Task requirements: What is needed here is an exact copy of all the records below.

======

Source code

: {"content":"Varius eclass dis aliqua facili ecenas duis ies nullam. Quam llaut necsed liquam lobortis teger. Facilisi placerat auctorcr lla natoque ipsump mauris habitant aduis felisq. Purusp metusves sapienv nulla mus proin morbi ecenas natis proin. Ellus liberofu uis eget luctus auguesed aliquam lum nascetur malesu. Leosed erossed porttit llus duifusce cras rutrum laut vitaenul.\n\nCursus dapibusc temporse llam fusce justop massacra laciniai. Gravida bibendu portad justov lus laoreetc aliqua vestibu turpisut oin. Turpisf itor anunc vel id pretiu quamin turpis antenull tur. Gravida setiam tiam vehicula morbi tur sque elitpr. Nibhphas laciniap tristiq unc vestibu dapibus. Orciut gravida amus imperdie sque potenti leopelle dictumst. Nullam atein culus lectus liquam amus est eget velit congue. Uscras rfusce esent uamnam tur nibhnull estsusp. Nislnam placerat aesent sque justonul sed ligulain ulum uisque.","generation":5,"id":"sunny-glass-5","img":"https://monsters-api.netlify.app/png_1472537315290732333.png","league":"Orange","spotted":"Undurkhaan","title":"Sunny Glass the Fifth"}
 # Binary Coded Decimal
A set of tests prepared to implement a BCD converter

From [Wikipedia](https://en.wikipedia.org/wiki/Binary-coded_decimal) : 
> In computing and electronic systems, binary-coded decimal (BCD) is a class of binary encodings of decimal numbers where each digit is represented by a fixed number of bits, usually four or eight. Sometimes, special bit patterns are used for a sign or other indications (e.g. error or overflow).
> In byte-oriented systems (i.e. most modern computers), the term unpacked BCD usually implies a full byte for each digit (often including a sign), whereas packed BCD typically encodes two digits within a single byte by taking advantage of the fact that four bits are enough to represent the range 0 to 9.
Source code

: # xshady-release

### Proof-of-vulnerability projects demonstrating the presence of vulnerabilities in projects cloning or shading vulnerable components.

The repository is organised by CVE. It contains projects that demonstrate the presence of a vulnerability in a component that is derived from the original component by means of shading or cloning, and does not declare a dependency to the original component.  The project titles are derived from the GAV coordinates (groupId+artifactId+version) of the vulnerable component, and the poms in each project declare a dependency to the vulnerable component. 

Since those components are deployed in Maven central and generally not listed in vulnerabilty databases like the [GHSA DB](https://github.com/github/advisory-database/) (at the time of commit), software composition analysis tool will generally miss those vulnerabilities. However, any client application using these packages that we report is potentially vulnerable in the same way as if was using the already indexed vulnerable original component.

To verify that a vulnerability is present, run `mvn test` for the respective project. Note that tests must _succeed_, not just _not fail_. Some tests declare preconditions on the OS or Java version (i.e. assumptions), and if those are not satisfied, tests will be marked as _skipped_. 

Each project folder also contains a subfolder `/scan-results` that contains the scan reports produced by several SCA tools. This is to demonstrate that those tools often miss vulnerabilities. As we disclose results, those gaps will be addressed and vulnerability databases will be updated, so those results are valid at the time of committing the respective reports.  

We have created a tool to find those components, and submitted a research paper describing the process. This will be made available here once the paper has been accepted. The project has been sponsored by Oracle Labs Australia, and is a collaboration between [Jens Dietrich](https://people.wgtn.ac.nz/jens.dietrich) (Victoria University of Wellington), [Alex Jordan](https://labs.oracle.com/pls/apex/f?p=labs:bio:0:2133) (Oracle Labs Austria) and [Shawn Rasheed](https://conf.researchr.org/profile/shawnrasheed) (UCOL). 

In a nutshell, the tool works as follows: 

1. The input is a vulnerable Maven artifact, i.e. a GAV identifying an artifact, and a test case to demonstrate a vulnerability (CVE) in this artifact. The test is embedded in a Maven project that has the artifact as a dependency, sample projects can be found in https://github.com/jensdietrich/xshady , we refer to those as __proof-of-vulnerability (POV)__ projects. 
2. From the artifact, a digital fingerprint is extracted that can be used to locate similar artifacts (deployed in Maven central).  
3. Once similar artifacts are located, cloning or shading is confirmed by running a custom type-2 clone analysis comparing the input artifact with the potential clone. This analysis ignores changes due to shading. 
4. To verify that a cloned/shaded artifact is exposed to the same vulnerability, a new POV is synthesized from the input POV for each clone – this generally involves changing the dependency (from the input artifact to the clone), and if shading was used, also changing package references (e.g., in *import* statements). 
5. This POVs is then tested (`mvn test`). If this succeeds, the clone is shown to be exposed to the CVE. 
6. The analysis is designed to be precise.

======

Exercise response:
Source code

: {"content":"Varius eclass dis aliqua facili ecenas duis ies nullam. Quam llaut necsed liquam lobortis teger. Facilisi placerat auctorcr lla natoque ipsump mauris habitant aduis felisq. Purusp metusves sapienv nulla mus proin morbi ecenas natis proin. Ellus liberofu uis eget luctus auguesed aliquam lum nascetur malesu. Leosed erossed porttit llus duifusce cras rutrum laut vitaenul.\n\nCursus dapibusc temporse llam fusce justop massacra laciniai. Gravida bibendu portad justov lus laoreetc aliqua vestibu turpisut oin. Turpisf itor anunc vel id pretiu quamin turpis antenull tur. Gravida setiam tiam vehicula morbi tur sque elitpr. Nibhphas laciniap tristiq unc vestibu dapibus. Orciut gravida amus imperdie sque potenti leopelle dictumst. Nullam atein culus lectus liquam amus est eget velit congue. Uscras rfusce esent uamnam tur nibhnull estsusp. Nislnam placerat aesent sque justonul sed ligulain ulum uisque.","generation":5,"id":"sunny-glass-5","img":"https://monsters-api.netlify.app/png_1472537315290732333.png","league":"Orange","spotted":"Undurkhaan","title":"Sunny Glass the Fifth"}
 # Binary Coded Decimal
A set of tests prepared to implement a BCD converter

From [Wikipedia](https://en.wikipedia.org/wiki/Binary-coded_decimal) : 
> In computing and electronic systems, binary-coded decimal (BCD) is a class of binary encodings of decimal numbers where each digit is represented by a fixed number of bits, usually four or eight. Sometimes, special bit patterns are used for a sign or other indications (e.g. error or overflow).
> In byte-oriented systems (i.e. most modern computers), the term unpacked BCD usually implies a full byte for each digit (often including a sign), whereas packed BCD typically encodes two digits within a single byte by taking advantage of the fact that four bits are enough to represent the range 0 to 9.
Source code

: # xshady-release

### Proof-of-vulnerability projects demonstrating the presence of vulnerabilities in projects cloning or shading vulnerable components.

The repository is organised by CVE. It contains projects that demonstrate the presence of a vulnerability in a component that is derived from the original component by means of shading or cloning, and does not declare a dependency to the original component.  The project titles are derived from the GAV coordinates (groupId+artifactId+version) of the vulnerable component, and the poms in each project declare a dependency to the vulnerable component. 

Since those components are deployed in Maven central and generally not listed in vulnerabilty databases like the [GHSA DB](https://github.com/github/advisory-database/) (at the time of commit), software composition analysis tool will generally miss those vulnerabilities. However, any client application using these packages that we report is potentially vulnerable in the same way as if was using the already indexed vulnerable original component.

To verify that a vulnerability is present, run `mvn test` for the respective project. Note that tests must _succeed_, not just _not fail_. Some tests declare preconditions on the OS or Java version (i.e. assumptions), and if those are not satisfied, tests will be marked as _skipped_. 

Each project folder also contains a subfolder `/scan-results` that contains the scan reports produced by several SCA tools. This is to demonstrate that those tools often miss vulnerabilities. As we disclose results, those gaps will be addressed and vulnerability databases will be updated, so those results are valid at the time of committing the respective reports.  

We have created a tool to find those components, and submitted a research paper describing the process. This will be made available here once the paper has been accepted. The project has been sponsored by Oracle Labs Australia, and is a collaboration between [Jens Dietrich](https://people.wgtn.ac.nz/jens.dietrich) (Victoria University of Wellington), [Alex Jordan](https://labs.oracle.com/pls/apex/f?p=labs:bio:0:2133) (Oracle Labs Austria) and [Shawn Rasheed](https://conf.researchr.org/profile/shawnrasheed) (UCOL). 

In a nutshell, the tool works as follows: 

1. The input is a vulnerable Maven artifact, i.e. a GAV identifying an artifact, and a test case to demonstrate a vulnerability (CVE) in this artifact. The test is embedded in a Maven project that has the artifact as a dependency, sample projects can be found in https://github.com/jensdietrich/xshady , we refer to those as __proof-of-vulnerability (POV)__ projects. 
2. From the artifact, a digital fingerprint is extracted that can be used to locate similar artifacts (deployed in Maven central).  
3. Once similar artifacts are located, cloning or shading is confirmed by running a custom type-2 clone analysis comparing the input artifact with the potential clone. This analysis ignores changes due to shading. 
4. To verify that a cloned/shaded artifact is exposed to the same vulnerability, a new POV is synthesized from the input POV for each clone – this generally involves changing the dependency (from the input artifact to the clone), and if shading was used, also changing package references (e.g., in *import* statements). 
5. This POVs is then tested (`mvn test`). If this succeeds, the clone is shown to be exposed to the CVE. 
6. The analysis is designed to be precise.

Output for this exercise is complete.